Exercise goal: Omit all pictures, then repeat the listing exactly.

___ Data extract

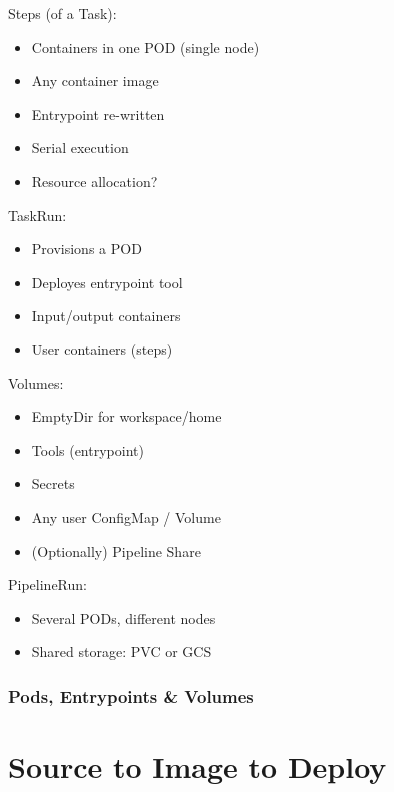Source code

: \documentclass[aspectratio=169,11pt,hyperref={colorlinks=true}]{beamer}
\begin{document}
\begin{lblackrwhiteframe}
\begin{blackframe}
\begin{2columnsframe}
  {
  Steps (of a Task):
  \begin{itemize}
    \item Containers in one POD (single node)
    \item Any container image
    \item Entrypoint re-written
    \item Serial execution
    \item Resource allocation?
  \end{itemize}
  \vspace{3ex}
  TaskRun:
  \begin{itemize}
    \item Provisions a POD
    \item Deployes entrypoint tool
    \item Input/output containers
    \item User containers (steps)
  \end{itemize}
  }
  {
  Volumes:
  \begin{itemize}
    \item EmptyDir for workspace/home
    \item Tools (entrypoint)
    \item Secrets
    \item Any user ConfigMap / Volume
    \item (Optionally) Pipeline Share
  \end{itemize}
  \vspace{3ex}
  PipelineRun:
  \begin{itemize}
    \item Several PODs, different nodes
    \item Shared storage: PVC or GCS
  \end{itemize}
  }
  \frametitle{Pods, Entrypoints \& Volumes}
\end{2columnsframe}

\section{Source to Image to Deploy}


\end{blackframe}
\end{lblackrwhiteframe}
\end{document}
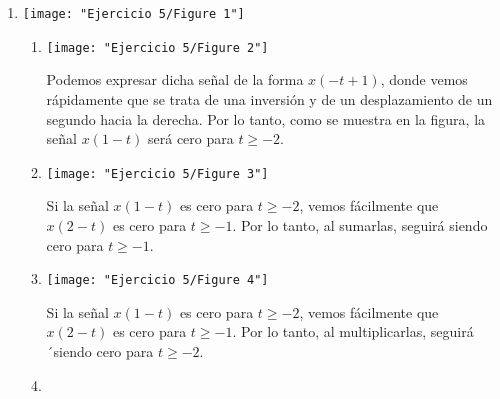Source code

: \begin{enumerate}[label=\color{red}\textbf{\arabic*)}]
\begin{enumerate}[label=\color{red}\textbf{\alph*)}]
    \end{enumerate}
  \item {}
\begin{center}
\texttt{[image: "Ejercicio 5/Figure 1"]}
\end{center}
    \begin{enumerate}[label=\color{red}\textbf{\alph*)}]
      \item {} 

\begin{minipage}{0.45\textwidth}
\texttt{[image: "Ejercicio 5/Figure 2"]}
\end{minipage} \begin{minipage}{0.45\textwidth}
Podemos expresar dicha señal de la forma $x(-t+1)$, donde vemos rápidamente que se trata de una inversión y de un desplazamiento de un segundo hacia la derecha. Por lo tanto, como se muestra en la figura, la señal  $x(1-t)$ será cero para  $t\ge -2$.
\end{minipage}

      \item {} 

\begin{minipage}{0.45\textwidth}
\texttt{[image: "Ejercicio 5/Figure 3"]} 
\end{minipage}\begin{minipage}{0.45\textwidth}
Si la señal $x(1-t)$ es cero para  $t\ge -2$, vemos fácilmente que $x(2-t)$ es cero para  $t\ge -1$. Por lo tanto, al sumarlas, seguirá siendo cero para $t\ge -1$.
\end{minipage}

      \item {} 
      
      \begin{minipage}{0.45\textwidth}
      \texttt{[image: "Ejercicio 5/Figure 4"]}
      \end{minipage} \begin{minipage}{0.45\textwidth}
      Si la señal $x(1-t)$ es cero para  $t\ge -2$, vemos fácilmente que $x(2-t)$ es cero para  $t\ge -1$. Por lo tanto, al multiplicarlas, seguirá ´siendo cero para $t\ge -2$.
      \end{minipage}

      \item {} 
      

\end{enumerate}
\end{enumerate}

______

Output for this task:
Source code

: \documentclass[aspectratio=169,11pt,hyperref={colorlinks=true}]{beamer}
\begin{document}
\begin{lblackrwhiteframe}
\begin{blackframe}
\begin{2columnsframe}
  {
  Steps (of a Task):
  \begin{itemize}
    \item Containers in one POD (single node)
    \item Any container image
    \item Entrypoint re-written
    \item Serial execution
    \item Resource allocation?
  \end{itemize}
  \vspace{3ex}
  TaskRun:
  \begin{itemize}
    \item Provisions a POD
    \item Deployes entrypoint tool
    \item Input/output containers
    \item User containers (steps)
  \end{itemize}
  }
  {
  Volumes:
  \begin{itemize}
    \item EmptyDir for workspace/home
    \item Tools (entrypoint)
    \item Secrets
    \item Any user ConfigMap / Volume
    \item (Optionally) Pipeline Share
  \end{itemize}
  \vspace{3ex}
  PipelineRun:
  \begin{itemize}
    \item Several PODs, different nodes
    \item Shared storage: PVC or GCS
  \end{itemize}
  }
  \frametitle{Pods, Entrypoints \& Volumes}
\end{2columnsframe}

\section{Source to Image to Deploy}


\end{blackframe}
\end{lblackrwhiteframe}
\end{document}
Source code

: \begin{enumerate}[label=\color{red}\textbf{\arabic*)}]
\begin{enumerate}[label=\color{red}\textbf{\alph*)}]
    \end{enumerate}
  \item {}
\begin{center}
\texttt{[image: "Ejercicio 5/Figure 1"]}
\end{center}
    \begin{enumerate}[label=\color{red}\textbf{\alph*)}]
      \item {} 

\begin{minipage}{0.45\textwidth}
\texttt{[image: "Ejercicio 5/Figure 2"]}
\end{minipage} \begin{minipage}{0.45\textwidth}
Podemos expresar dicha señal de la forma $x(-t+1)$, donde vemos rápidamente que se trata de una inversión y de un desplazamiento de un segundo hacia la derecha. Por lo tanto, como se muestra en la figura, la señal  $x(1-t)$ será cero para  $t\ge -2$.
\end{minipage}

      \item {} 

\begin{minipage}{0.45\textwidth}
\texttt{[image: "Ejercicio 5/Figure 3"]} 
\end{minipage}\begin{minipage}{0.45\textwidth}
Si la señal $x(1-t)$ es cero para  $t\ge -2$, vemos fácilmente que $x(2-t)$ es cero para  $t\ge -1$. Por lo tanto, al sumarlas, seguirá siendo cero para $t\ge -1$.
\end{minipage}

      \item {} 
      
      \begin{minipage}{0.45\textwidth}
      \texttt{[image: "Ejercicio 5/Figure 4"]}
      \end{minipage} \begin{minipage}{0.45\textwidth}
      Si la señal $x(1-t)$ es cero para  $t\ge -2$, vemos fácilmente que $x(2-t)$ es cero para  $t\ge -1$. Por lo tanto, al multiplicarlas, seguirá ´siendo cero para $t\ge -2$.
      \end{minipage}

      \item {} 
      

\end{enumerate}
\end{enumerate}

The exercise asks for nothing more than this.